[Plain-text document sources]
- - -

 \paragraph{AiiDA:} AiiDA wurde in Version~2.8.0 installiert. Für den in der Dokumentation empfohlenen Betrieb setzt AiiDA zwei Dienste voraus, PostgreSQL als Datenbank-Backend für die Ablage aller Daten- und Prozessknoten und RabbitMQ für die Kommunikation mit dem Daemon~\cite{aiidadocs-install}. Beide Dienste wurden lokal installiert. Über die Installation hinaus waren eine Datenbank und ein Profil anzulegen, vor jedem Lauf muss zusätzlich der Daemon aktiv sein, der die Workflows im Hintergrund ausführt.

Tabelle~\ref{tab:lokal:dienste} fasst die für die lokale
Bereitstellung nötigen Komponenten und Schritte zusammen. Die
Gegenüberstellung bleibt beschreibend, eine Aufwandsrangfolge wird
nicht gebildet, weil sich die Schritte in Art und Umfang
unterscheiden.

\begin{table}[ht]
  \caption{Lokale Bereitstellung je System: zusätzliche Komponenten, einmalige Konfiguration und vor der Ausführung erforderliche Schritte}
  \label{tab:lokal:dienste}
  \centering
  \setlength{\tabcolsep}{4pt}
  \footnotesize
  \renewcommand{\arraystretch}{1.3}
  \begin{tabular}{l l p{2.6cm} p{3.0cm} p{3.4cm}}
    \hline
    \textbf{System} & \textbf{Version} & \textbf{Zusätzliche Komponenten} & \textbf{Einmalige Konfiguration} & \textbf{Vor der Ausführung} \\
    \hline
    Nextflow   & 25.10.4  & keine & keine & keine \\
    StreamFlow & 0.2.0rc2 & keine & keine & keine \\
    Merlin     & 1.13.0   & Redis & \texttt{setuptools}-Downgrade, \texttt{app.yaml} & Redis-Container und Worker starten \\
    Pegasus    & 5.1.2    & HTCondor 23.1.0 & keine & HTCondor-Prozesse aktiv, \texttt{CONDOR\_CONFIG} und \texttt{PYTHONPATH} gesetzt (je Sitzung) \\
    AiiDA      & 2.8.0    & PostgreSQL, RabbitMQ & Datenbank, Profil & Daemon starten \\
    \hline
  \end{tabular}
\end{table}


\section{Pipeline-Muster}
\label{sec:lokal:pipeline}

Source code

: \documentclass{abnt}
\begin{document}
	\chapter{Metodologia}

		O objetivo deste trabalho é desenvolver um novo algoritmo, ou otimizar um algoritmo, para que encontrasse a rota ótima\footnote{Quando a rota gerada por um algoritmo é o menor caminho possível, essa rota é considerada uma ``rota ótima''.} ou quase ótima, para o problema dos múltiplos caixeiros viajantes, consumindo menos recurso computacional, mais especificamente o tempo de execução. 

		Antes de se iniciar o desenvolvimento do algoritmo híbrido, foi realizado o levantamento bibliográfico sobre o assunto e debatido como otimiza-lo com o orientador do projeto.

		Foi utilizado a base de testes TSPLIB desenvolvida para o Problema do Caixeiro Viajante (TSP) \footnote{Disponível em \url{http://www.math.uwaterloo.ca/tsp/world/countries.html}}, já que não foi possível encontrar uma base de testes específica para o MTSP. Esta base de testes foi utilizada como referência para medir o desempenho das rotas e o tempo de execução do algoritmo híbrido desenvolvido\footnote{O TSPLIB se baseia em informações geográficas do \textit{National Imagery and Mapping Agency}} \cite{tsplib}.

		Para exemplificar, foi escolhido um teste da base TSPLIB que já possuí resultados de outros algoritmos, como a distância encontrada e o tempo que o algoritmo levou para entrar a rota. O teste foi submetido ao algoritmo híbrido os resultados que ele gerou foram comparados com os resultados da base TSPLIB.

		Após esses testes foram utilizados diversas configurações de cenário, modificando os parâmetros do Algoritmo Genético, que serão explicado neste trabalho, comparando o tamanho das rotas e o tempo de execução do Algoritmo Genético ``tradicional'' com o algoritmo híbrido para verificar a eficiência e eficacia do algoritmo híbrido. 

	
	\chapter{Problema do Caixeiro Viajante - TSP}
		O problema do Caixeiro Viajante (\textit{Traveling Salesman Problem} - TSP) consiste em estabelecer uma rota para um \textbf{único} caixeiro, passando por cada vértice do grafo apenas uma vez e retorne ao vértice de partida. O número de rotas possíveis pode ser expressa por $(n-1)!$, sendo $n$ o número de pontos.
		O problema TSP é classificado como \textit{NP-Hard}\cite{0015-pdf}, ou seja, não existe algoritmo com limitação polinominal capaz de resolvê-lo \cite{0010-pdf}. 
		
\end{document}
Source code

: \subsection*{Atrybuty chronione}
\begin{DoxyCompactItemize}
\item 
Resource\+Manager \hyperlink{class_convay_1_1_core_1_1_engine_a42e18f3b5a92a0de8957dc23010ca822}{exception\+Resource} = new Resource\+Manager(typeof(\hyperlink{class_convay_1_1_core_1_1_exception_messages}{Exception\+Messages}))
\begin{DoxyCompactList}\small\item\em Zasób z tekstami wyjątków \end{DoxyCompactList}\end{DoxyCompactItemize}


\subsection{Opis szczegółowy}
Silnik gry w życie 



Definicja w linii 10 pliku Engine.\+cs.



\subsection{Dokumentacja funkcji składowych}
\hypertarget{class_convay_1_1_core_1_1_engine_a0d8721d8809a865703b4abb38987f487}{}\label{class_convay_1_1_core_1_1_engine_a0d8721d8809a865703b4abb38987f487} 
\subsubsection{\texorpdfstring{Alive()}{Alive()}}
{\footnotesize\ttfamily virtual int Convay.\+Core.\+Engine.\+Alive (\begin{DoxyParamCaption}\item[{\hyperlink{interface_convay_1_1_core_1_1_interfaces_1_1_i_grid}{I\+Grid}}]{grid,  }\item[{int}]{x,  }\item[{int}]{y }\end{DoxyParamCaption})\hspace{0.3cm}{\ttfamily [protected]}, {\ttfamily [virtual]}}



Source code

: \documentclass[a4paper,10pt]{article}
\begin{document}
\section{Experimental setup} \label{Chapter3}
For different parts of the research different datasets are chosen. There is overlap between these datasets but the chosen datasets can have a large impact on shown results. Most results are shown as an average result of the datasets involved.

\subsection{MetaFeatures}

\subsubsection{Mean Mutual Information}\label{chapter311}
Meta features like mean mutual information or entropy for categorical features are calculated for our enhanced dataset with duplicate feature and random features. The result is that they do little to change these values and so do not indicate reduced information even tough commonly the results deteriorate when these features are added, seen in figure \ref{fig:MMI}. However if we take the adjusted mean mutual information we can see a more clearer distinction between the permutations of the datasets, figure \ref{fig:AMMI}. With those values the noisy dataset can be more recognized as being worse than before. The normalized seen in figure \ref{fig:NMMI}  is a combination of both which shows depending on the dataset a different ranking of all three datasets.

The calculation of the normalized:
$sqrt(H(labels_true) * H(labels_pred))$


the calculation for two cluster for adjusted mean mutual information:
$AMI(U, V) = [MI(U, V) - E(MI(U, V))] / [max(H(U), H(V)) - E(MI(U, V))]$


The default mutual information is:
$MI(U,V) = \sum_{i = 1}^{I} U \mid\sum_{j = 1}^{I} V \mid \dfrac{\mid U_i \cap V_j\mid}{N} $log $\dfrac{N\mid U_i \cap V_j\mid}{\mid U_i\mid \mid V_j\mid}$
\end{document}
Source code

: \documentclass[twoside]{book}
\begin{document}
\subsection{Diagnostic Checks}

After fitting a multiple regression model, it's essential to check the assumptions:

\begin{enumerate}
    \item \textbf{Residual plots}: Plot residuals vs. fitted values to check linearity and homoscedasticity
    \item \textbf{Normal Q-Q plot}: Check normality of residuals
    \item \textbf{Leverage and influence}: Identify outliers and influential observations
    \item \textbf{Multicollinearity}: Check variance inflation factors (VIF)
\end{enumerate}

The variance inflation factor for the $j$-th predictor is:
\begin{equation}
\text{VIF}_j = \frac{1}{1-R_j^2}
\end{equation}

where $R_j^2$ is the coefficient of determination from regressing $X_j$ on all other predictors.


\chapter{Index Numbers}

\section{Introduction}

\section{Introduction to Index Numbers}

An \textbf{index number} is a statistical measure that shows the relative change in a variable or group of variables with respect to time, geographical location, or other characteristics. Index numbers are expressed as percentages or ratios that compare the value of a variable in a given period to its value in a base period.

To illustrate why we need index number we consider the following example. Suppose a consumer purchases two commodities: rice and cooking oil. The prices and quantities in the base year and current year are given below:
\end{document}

- - -

§ **Action item**:
Lines holding the string "these" in the records: how many are there? Give only the number.

§ **Finished exercise**:
2